• [Instructions for the task]: Using the data that follows, return exactly the lines from the one that contains "size $690\times690$ for" through the one that contains "response. The two", ends included.

─── Exercise data ───

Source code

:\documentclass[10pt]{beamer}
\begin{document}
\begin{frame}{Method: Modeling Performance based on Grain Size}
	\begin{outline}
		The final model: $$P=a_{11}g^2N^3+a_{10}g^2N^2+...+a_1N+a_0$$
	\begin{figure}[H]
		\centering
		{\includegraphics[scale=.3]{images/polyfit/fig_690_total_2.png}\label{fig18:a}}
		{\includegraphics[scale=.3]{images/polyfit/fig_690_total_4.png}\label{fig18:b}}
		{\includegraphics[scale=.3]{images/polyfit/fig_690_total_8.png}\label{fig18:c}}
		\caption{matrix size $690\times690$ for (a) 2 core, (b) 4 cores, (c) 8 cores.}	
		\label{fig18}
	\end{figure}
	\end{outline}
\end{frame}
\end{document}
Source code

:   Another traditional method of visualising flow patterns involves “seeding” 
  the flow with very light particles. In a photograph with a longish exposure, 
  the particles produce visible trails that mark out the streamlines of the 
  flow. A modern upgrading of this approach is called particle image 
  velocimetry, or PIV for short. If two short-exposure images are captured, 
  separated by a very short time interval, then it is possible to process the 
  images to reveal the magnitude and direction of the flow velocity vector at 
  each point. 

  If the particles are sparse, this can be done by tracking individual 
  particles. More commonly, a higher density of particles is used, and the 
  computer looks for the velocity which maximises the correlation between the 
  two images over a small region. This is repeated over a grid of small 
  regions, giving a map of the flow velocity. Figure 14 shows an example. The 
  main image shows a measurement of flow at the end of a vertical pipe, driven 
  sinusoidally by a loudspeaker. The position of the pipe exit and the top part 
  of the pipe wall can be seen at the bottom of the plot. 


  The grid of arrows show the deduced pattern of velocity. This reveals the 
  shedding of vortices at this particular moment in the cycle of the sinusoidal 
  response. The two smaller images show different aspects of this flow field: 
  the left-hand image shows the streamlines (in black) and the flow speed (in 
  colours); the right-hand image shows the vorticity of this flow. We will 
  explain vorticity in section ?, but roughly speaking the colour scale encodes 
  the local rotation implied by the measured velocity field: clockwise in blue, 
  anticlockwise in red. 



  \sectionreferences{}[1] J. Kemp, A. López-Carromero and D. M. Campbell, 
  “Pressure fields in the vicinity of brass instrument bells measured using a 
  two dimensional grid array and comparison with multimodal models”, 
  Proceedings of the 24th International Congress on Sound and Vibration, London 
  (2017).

───

• [Output]:
		\caption{matrix size $690\times690$ for (a) 2 core, (b) 4 cores, (c) 8 cores.}	
		\label{fig18}
	\end{figure}
	\end{outline}
\end{frame}
\end{document}
Source code

:   Another traditional method of visualising flow patterns involves “seeding” 
  the flow with very light particles. In a photograph with a longish exposure, 
  the particles produce visible trails that mark out the streamlines of the 
  flow. A modern upgrading of this approach is called particle image 
  velocimetry, or PIV for short. If two short-exposure images are captured, 
  separated by a very short time interval, then it is possible to process the 
  images to reveal the magnitude and direction of the flow velocity vector at 
  each point. 

  If the particles are sparse, this can be done by tracking individual 
  particles. More commonly, a higher density of particles is used, and the 
  computer looks for the velocity which maximises the correlation between the 
  two images over a small region. This is repeated over a grid of small 
  regions, giving a map of the flow velocity. Figure 14 shows an example. The 
  main image shows a measurement of flow at the end of a vertical pipe, driven 
  sinusoidally by a loudspeaker. The position of the pipe exit and the top part 
  of the pipe wall can be seen at the bottom of the plot. 


  The grid of arrows show the deduced pattern of velocity. This reveals the 
  shedding of vortices at this particular moment in the cycle of the sinusoidal 
  response. The two smaller images show different aspects of this flow field: 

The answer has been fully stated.